> Data under study
^^^^

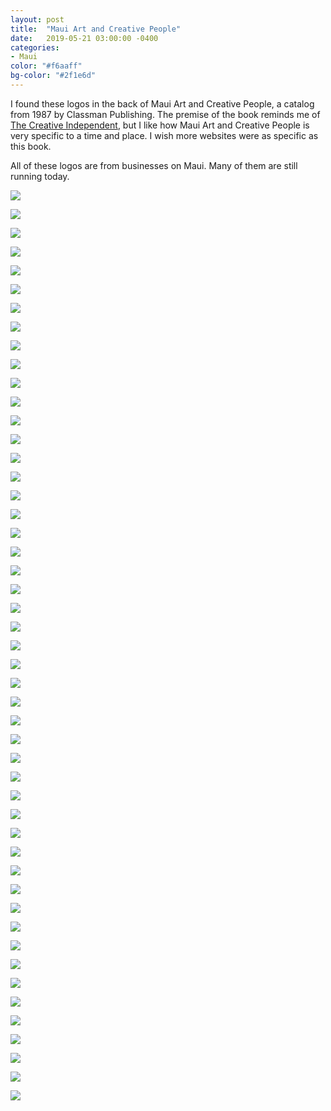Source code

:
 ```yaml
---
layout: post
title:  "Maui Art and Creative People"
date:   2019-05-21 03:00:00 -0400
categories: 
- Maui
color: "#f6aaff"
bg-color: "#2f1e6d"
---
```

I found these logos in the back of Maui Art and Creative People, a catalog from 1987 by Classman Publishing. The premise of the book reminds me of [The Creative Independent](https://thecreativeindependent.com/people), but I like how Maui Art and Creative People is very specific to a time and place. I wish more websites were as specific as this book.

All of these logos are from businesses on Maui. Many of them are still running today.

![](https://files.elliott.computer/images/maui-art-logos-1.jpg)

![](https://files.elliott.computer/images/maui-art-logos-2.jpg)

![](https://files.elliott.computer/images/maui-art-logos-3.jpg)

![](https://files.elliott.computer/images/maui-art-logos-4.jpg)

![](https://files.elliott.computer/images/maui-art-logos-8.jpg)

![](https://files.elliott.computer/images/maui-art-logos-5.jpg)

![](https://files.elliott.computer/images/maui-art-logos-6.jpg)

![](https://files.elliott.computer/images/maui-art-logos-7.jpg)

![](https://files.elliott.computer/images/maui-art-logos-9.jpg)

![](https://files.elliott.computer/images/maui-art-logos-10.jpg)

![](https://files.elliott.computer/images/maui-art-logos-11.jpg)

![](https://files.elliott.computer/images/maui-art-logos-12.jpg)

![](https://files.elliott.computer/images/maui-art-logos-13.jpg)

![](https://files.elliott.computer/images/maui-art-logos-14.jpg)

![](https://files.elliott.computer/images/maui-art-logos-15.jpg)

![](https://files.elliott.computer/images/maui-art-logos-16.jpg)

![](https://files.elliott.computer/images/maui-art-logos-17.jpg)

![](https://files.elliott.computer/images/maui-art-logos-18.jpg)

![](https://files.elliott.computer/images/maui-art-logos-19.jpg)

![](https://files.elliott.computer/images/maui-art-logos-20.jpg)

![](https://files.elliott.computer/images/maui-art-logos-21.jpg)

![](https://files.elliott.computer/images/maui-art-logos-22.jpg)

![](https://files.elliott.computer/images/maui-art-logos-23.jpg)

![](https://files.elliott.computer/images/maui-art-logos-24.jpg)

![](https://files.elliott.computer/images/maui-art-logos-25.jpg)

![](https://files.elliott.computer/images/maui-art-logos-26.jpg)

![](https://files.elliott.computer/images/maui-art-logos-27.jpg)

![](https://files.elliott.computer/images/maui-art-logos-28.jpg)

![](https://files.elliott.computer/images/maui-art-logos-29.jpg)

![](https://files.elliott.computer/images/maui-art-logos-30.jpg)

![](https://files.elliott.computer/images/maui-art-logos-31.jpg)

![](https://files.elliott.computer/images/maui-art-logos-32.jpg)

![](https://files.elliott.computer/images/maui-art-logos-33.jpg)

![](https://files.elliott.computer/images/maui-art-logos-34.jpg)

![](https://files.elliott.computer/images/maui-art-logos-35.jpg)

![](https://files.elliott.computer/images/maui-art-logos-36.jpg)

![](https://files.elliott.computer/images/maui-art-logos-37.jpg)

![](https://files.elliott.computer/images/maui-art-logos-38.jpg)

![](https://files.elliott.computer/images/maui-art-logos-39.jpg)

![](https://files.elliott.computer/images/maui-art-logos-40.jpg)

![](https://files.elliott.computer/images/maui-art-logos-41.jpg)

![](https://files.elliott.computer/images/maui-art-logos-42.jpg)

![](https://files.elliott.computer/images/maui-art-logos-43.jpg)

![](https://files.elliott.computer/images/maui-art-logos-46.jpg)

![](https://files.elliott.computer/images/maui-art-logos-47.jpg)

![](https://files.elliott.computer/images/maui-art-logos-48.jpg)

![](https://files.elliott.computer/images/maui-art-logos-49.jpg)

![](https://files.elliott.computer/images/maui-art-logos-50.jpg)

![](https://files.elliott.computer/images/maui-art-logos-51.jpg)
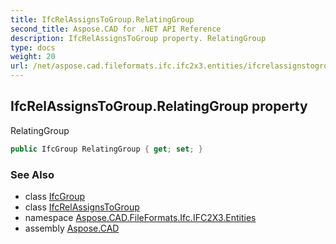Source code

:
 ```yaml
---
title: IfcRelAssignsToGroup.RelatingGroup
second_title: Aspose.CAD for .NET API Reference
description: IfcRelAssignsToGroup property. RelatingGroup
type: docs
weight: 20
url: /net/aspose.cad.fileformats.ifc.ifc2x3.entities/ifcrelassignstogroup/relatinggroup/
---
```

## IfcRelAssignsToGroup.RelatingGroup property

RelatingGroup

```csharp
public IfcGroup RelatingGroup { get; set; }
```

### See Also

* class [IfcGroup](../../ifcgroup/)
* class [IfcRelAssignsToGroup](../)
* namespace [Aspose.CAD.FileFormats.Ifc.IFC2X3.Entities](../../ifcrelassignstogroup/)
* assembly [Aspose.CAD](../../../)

^^^^

> Task details
An exact copy of the entries, minus the pictures, is what's needed here.

> Result of the task
Source code

:
 ```yaml
---
layout: post
title:  "Maui Art and Creative People"
date:   2019-05-21 03:00:00 -0400
categories: 
- Maui
color: "#f6aaff"
bg-color: "#2f1e6d"
---
```

I found these logos in the back of Maui Art and Creative People, a catalog from 1987 by Classman Publishing. The premise of the book reminds me of [The Creative Independent](https://thecreativeindependent.com/people), but I like how Maui Art and Creative People is very specific to a time and place. I wish more websites were as specific as this book.

All of these logos are from businesses on Maui. Many of them are still running today.

![](https://files.elliott.computer/images/maui-art-logos-1.jpg)

![](https://files.elliott.computer/images/maui-art-logos-2.jpg)

![](https://files.elliott.computer/images/maui-art-logos-3.jpg)

![](https://files.elliott.computer/images/maui-art-logos-4.jpg)

![](https://files.elliott.computer/images/maui-art-logos-8.jpg)

![](https://files.elliott.computer/images/maui-art-logos-5.jpg)

![](https://files.elliott.computer/images/maui-art-logos-6.jpg)

![](https://files.elliott.computer/images/maui-art-logos-7.jpg)

![](https://files.elliott.computer/images/maui-art-logos-9.jpg)

![](https://files.elliott.computer/images/maui-art-logos-10.jpg)

![](https://files.elliott.computer/images/maui-art-logos-11.jpg)

![](https://files.elliott.computer/images/maui-art-logos-12.jpg)

![](https://files.elliott.computer/images/maui-art-logos-13.jpg)

![](https://files.elliott.computer/images/maui-art-logos-14.jpg)

![](https://files.elliott.computer/images/maui-art-logos-15.jpg)

![](https://files.elliott.computer/images/maui-art-logos-16.jpg)

![](https://files.elliott.computer/images/maui-art-logos-17.jpg)

![](https://files.elliott.computer/images/maui-art-logos-18.jpg)

![](https://files.elliott.computer/images/maui-art-logos-19.jpg)

![](https://files.elliott.computer/images/maui-art-logos-20.jpg)

![](https://files.elliott.computer/images/maui-art-logos-21.jpg)

![](https://files.elliott.computer/images/maui-art-logos-22.jpg)

![](https://files.elliott.computer/images/maui-art-logos-23.jpg)

![](https://files.elliott.computer/images/maui-art-logos-24.jpg)

![](https://files.elliott.computer/images/maui-art-logos-25.jpg)

![](https://files.elliott.computer/images/maui-art-logos-26.jpg)

![](https://files.elliott.computer/images/maui-art-logos-27.jpg)

![](https://files.elliott.computer/images/maui-art-logos-28.jpg)

![](https://files.elliott.computer/images/maui-art-logos-29.jpg)

![](https://files.elliott.computer/images/maui-art-logos-30.jpg)

![](https://files.elliott.computer/images/maui-art-logos-31.jpg)

![](https://files.elliott.computer/images/maui-art-logos-32.jpg)

![](https://files.elliott.computer/images/maui-art-logos-33.jpg)

![](https://files.elliott.computer/images/maui-art-logos-34.jpg)

![](https://files.elliott.computer/images/maui-art-logos-35.jpg)

![](https://files.elliott.computer/images/maui-art-logos-36.jpg)

![](https://files.elliott.computer/images/maui-art-logos-37.jpg)

![](https://files.elliott.computer/images/maui-art-logos-38.jpg)

![](https://files.elliott.computer/images/maui-art-logos-39.jpg)

![](https://files.elliott.computer/images/maui-art-logos-40.jpg)

![](https://files.elliott.computer/images/maui-art-logos-41.jpg)

![](https://files.elliott.computer/images/maui-art-logos-42.jpg)

![](https://files.elliott.computer/images/maui-art-logos-43.jpg)

![](https://files.elliott.computer/images/maui-art-logos-46.jpg)

![](https://files.elliott.computer/images/maui-art-logos-47.jpg)

![](https://files.elliott.computer/images/maui-art-logos-48.jpg)

![](https://files.elliott.computer/images/maui-art-logos-49.jpg)

![](https://files.elliott.computer/images/maui-art-logos-50.jpg)

![](https://files.elliott.computer/images/maui-art-logos-51.jpg)
Source code

:
 ```yaml
---
title: IfcRelAssignsToGroup.RelatingGroup
second_title: Aspose.CAD for .NET API Reference
description: IfcRelAssignsToGroup property. RelatingGroup
type: docs
weight: 20
url: /net/aspose.cad.fileformats.ifc.ifc2x3.entities/ifcrelassignstogroup/relatinggroup/
---
```

## IfcRelAssignsToGroup.RelatingGroup property

RelatingGroup

```csharp
public IfcGroup RelatingGroup { get; set; }
```

### See Also

* class [IfcGroup](../../ifcgroup/)
* class [IfcRelAssignsToGroup](../)
* namespace [Aspose.CAD.FileFormats.Ifc.IFC2X3.Entities](../../ifcrelassignstogroup/)
* assembly [Aspose.CAD](../../../)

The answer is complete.